A Procuradoria-Geral da República informou, nesta terça-feira, 23, ter notificado Francisco Higino Lopes Carneiro no âmbito do processo-crime registado sob o n.º 46/19 sobre suposta prática de crimes de peculato e de branqueamento de capitais, tendo o general denunciado a existência de alegado “vício processual grave” nos actos da PGR.
De acordo com os elementos constantes do processo, os factos em apreciação na Câmara dos Crimes Comuns do Tribunal Supremo reportam-se à suposta utilização indevida de fundos públicos por parte do general Higino Carneiro enquanto governador da então província do Cuando Cubango.
A PGR explica em comunicado que os referidos fundos se destinavam ao desenvolvimento social e económico daquela província, e acusa o também empresário de os ter utilizado em benefício próprio na constituição e gestão de empreendimentos turísticos e hoteleiros localizados naquela parcela do País, em prejuízo dos projectos sociais cujos fundos se destinavam a pagar.
A Procuradoria-Geral Repúblca reitera, no documento, o seu compromisso com a defesa da legalidade, a salvaguarda do interesse público e o respeito pelos princípios do Estado Democrático e de Direito, assegurando que todos os processos são conduzidos em estrita observância da Constituição e da lei.

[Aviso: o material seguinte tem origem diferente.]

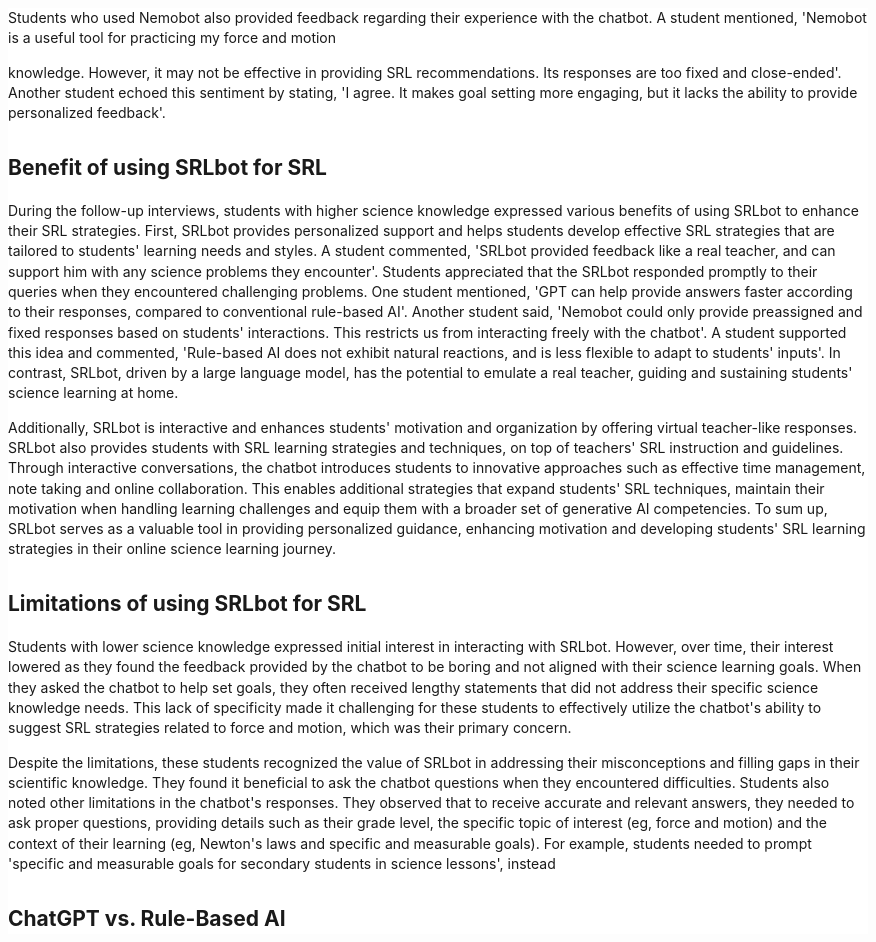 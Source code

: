 Students who used Nemobot also provided feedback regarding their experience with the chatbot. A student mentioned, 'Nemobot is a useful tool for practicing my force and motion

knowledge. However, it may not be effective in providing SRL recommendations. Its responses are too fixed and close-ended'. Another student echoed this sentiment by stating, 'I agree. It makes goal setting more engaging, but it lacks the ability to provide personalized feedback'.

## Benefit of using SRLbot for SRL

During the follow-up interviews, students with higher science knowledge expressed various benefits of using SRLbot to enhance their SRL strategies. First, SRLbot provides personalized support and helps students develop effective SRL strategies that are tailored to students' learning needs and styles. A student commented, 'SRLbot provided feedback like a real teacher, and can support him with any science problems they encounter'. Students appreciated that the SRLbot responded promptly to their queries when they encountered challenging problems. One student mentioned, 'GPT can help provide answers faster according to their responses, compared to conventional rule-based AI'. Another student said, 'Nemobot could only provide preassigned and fixed responses based on students' interactions. This restricts us from interacting freely with the chatbot'. A student supported this idea and commented, 'Rule-based AI does not exhibit natural reactions, and is less flexible to adapt to students' inputs'. In contrast, SRLbot, driven by a large language model, has the potential to emulate a real teacher, guiding and sustaining students' science learning at home.

Additionally, SRLbot is interactive and enhances students' motivation and organization by offering virtual teacher-like responses. SRLbot also provides students with SRL learning strategies and techniques, on top of teachers' SRL instruction and guidelines. Through interactive conversations, the chatbot introduces students to innovative approaches such as effective time management, note taking and online collaboration. This enables additional strategies that expand students' SRL techniques, maintain their motivation when handling learning challenges and equip them with a broader set of generative AI competencies. To sum up, SRLbot serves as a valuable tool in providing personalized guidance, enhancing motivation and developing students' SRL learning strategies in their online science learning journey.

## Limitations of using SRLbot for SRL

Students with lower science knowledge expressed initial interest in interacting with SRLbot. However, over time, their interest lowered as they found the feedback provided by the chatbot to be boring and not aligned with their science learning goals. When they asked the chatbot to help set goals, they often received lengthy statements that did not address their specific science knowledge needs. This lack of specificity made it challenging for these students to effectively utilize the chatbot's ability to suggest SRL strategies related to force and motion, which was their primary concern.

Despite the limitations, these students recognized the value of SRLbot in addressing their misconceptions and filling gaps in their scientific knowledge. They found it beneficial to ask the chatbot questions when they encountered difficulties. Students also noted other limitations in the chatbot's responses. They observed that to receive accurate and relevant answers, they needed to ask proper questions, providing details such as their grade level, the specific topic of interest (eg, force and motion) and the context of their learning (eg, Newton's laws and specific and measurable goals). For example, students needed to prompt 'specific and measurable goals for secondary students in science lessons', instead

## ChatGPT vs. Rule-Based AI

Higino Lopes Carneiro, por sua vez, observa que tomou conhecimento, através dos órgãos de comunicação social, do comunicado de imprensa divulgado pela Procuradoria-Geral da República, sem que tenha havido qualquer notificação formal dirigida ao arguido ou ao seu mandatário constituído, considerando que “tal circunstância é, por si só, reveladora da natureza e do propósito do acto praticado”.
Do ponto de vista estritamente jurídico, lê-se nos argumentos do também ex-ministro da Construção e Obras Públicas e antigo governador de Luanda, o Processo-Crime n.º 46/19 permanece na fase de instrução preparatória, subsistindo diligências essenciais por realizar, designadamente o interrogatório em aditamento que se encontrava agendado para terça-feira, 23 de Junho.
“Nestas circunstâncias, a lei é inequívoca: o Ministério Público junto do Tribunal Supremo não dispõe, nesta fase processual, de competência para deduzir acusação, uma vez que tal competência apenas se consolida após a conclusão da instrução e a remessa formal dos autos. Assim, a acusação anunciada publicamente, a confirmar-se nos termos divulgados, enferma de vício processual grave, susceptível de determinar a sua nulidade”, refere o documento assinado por Higino Carneiro.